● Dataset records:
+ + +
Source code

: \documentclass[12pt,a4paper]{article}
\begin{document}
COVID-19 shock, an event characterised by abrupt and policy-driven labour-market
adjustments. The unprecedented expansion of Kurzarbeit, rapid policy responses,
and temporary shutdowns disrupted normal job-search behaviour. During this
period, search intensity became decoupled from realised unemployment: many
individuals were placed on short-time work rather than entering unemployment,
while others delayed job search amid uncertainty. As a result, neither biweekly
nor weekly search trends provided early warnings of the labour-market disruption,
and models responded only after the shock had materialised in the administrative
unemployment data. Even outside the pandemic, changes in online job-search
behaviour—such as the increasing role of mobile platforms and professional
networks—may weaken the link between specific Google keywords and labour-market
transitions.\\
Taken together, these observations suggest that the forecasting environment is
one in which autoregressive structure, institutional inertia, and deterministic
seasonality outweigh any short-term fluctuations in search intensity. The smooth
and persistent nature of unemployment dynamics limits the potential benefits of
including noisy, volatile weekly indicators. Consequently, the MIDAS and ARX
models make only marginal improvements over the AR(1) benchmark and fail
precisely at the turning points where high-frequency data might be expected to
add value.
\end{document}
+ + +
● Try it:
Starting from the line containing "and models responded", repeat each line through the end of the entries, exactly.

● Task solution:
and models responded only after the shock had materialised in the administrative
unemployment data. Even outside the pandemic, changes in online job-search
behaviour—such as the increasing role of mobile platforms and professional
networks—may weaken the link between specific Google keywords and labour-market
transitions.\\
Taken together, these observations suggest that the forecasting environment is
one in which autoregressive structure, institutional inertia, and deterministic
seasonality outweigh any short-term fluctuations in search intensity. The smooth
and persistent nature of unemployment dynamics limits the potential benefits of
including noisy, volatile weekly indicators. Consequently, the MIDAS and ARX
models make only marginal improvements over the AR(1) benchmark and fail
precisely at the turning points where high-frequency data might be expected to
add value.
\end{document}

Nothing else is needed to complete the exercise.